陰にて光咲く



気のない姿でドアを開けてトイレから出ると、そこにはさおりが立っていた。


「どうした?」


「拓夢、スマホ失くしたんじゃなかったの?今、誰かと電話してたよね」


バレてしまった。


今の会話も聞かれていたはず。


「ねえ、やっぱり何かあったんでしょ?私には隠さないで正直に言ってよ」


さおりは俺のシャツを引っ張って問い詰めてくる。


嘘がバレてしまったからには、さおりに本当のことを話す覚悟を決めた。


アズマから異常な程に付きまとわれていること。


アズマ以外の連絡先を消されたこと…


さおりは現実ではありえないような話に、戸惑いを隠せずにいる。


「そんなの普通じゃないよ…」


やはり、さおりも健太と同じ意見だ。


これが普通の反応である。


「悪いけど、俺行くな。
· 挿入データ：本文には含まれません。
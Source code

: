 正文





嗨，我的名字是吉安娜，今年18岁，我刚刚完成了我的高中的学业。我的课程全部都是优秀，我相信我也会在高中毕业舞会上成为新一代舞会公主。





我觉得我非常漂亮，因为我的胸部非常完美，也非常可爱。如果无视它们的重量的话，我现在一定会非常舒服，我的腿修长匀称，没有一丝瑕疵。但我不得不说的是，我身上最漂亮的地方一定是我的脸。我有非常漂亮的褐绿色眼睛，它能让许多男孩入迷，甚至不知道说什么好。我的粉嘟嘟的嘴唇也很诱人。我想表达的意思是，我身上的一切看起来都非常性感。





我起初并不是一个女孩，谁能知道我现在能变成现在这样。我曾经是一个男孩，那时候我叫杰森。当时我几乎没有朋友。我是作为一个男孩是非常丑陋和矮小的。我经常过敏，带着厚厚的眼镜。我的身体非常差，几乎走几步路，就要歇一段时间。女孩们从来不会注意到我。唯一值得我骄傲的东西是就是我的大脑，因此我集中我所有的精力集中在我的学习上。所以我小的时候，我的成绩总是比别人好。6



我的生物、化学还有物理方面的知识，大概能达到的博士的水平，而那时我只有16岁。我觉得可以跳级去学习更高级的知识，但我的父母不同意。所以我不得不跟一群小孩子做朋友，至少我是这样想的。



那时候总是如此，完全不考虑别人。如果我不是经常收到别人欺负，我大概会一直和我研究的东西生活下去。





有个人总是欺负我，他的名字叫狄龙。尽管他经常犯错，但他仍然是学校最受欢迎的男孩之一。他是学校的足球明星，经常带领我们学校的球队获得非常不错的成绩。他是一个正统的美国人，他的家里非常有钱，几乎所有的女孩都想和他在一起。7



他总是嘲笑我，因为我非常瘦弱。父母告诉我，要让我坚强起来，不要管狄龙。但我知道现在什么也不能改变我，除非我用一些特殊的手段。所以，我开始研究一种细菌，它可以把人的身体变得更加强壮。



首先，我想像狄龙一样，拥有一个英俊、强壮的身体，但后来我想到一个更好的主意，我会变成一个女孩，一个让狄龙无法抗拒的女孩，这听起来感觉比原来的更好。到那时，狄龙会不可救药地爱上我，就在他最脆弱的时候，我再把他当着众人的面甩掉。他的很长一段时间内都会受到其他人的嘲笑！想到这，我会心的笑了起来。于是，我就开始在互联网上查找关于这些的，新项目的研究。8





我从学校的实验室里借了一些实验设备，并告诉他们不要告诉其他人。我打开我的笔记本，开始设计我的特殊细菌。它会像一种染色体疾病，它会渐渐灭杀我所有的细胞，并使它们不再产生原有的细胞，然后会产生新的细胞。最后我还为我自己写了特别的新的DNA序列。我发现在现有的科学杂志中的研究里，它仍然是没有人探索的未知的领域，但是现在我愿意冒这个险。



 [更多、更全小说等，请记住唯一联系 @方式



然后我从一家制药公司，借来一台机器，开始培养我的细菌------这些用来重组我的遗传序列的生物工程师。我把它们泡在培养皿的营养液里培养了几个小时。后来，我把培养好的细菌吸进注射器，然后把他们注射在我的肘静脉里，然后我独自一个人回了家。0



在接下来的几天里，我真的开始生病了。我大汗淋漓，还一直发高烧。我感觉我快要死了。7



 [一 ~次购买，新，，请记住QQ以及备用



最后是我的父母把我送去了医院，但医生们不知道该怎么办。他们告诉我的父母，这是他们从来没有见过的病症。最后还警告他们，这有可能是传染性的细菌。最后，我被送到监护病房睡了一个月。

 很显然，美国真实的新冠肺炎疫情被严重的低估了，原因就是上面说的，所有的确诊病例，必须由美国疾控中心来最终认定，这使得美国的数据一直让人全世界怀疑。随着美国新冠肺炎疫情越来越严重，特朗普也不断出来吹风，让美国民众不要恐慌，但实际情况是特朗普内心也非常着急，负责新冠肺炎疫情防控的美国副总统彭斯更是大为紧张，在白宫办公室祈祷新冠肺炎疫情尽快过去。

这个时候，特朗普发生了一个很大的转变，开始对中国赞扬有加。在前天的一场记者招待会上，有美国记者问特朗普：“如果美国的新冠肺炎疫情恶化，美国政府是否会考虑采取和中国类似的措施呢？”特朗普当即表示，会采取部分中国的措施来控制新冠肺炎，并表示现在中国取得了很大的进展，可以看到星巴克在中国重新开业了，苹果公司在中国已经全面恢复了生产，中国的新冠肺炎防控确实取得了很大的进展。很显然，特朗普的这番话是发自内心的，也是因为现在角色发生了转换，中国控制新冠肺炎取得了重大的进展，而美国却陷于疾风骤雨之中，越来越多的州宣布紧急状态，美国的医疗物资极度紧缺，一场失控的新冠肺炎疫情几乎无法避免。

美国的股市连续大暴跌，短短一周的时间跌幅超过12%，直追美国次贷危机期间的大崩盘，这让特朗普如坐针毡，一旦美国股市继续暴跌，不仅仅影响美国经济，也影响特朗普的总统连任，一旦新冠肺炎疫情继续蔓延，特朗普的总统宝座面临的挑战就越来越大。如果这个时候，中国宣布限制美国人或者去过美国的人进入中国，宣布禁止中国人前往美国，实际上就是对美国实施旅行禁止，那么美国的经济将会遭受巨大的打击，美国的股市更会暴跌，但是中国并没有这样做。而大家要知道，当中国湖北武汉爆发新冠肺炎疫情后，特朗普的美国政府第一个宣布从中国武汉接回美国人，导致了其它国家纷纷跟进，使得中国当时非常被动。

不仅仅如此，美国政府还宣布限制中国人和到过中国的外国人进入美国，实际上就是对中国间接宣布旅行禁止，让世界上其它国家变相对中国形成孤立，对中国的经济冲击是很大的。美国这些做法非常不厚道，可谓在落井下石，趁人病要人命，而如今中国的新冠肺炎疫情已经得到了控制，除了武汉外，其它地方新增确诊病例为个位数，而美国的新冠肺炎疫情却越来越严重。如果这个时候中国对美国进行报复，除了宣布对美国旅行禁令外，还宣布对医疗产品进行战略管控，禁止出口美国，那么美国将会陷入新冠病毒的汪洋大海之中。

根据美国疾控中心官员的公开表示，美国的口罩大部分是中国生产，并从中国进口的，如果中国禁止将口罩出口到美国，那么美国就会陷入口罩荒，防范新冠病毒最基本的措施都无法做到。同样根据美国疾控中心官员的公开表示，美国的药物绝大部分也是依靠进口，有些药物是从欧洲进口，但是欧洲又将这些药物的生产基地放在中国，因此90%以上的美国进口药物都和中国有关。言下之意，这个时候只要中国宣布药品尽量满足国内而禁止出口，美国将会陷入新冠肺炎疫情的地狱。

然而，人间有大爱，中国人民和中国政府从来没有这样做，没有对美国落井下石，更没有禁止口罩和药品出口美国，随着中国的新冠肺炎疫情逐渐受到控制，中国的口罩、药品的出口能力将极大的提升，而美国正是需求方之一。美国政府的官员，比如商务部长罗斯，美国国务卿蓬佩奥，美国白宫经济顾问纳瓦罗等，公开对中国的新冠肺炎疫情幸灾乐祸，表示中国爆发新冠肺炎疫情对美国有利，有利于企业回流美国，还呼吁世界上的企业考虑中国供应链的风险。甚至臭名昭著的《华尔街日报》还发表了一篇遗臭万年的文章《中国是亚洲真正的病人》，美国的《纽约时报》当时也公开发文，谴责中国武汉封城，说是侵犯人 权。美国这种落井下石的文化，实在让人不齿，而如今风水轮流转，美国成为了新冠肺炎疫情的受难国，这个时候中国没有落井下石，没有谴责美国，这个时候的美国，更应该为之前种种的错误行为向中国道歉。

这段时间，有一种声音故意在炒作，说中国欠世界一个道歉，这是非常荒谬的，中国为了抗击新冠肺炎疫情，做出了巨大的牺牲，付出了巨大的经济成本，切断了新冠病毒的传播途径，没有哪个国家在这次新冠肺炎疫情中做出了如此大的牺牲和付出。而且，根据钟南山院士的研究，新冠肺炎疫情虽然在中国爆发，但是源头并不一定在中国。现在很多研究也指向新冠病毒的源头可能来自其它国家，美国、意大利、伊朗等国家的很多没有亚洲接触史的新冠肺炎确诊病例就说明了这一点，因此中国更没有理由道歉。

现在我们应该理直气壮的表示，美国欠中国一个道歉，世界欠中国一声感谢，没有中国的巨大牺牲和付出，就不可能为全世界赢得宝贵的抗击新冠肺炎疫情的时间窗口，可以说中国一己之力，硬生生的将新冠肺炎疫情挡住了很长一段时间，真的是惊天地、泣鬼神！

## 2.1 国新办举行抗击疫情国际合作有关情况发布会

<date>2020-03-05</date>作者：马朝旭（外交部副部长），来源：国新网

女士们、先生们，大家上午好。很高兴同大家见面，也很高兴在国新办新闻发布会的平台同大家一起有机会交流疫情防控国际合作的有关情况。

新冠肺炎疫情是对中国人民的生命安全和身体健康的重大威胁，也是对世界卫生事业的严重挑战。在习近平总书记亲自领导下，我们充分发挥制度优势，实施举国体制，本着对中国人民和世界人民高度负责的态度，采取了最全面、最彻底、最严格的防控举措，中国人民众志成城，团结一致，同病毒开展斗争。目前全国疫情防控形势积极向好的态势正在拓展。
今日はごめん」


「行くってアズマ君のところに?やめなよ!絶対ひどい目にあうから」


さおりの制止を振り切る。


「そうだけど、あいつキレたら何するかわからねーんだ。もしかしたらさおりにまで危害が回るかもしれない。だから行かなきゃまずいんだよ」


俺は上着を羽織ると玄関まで言った。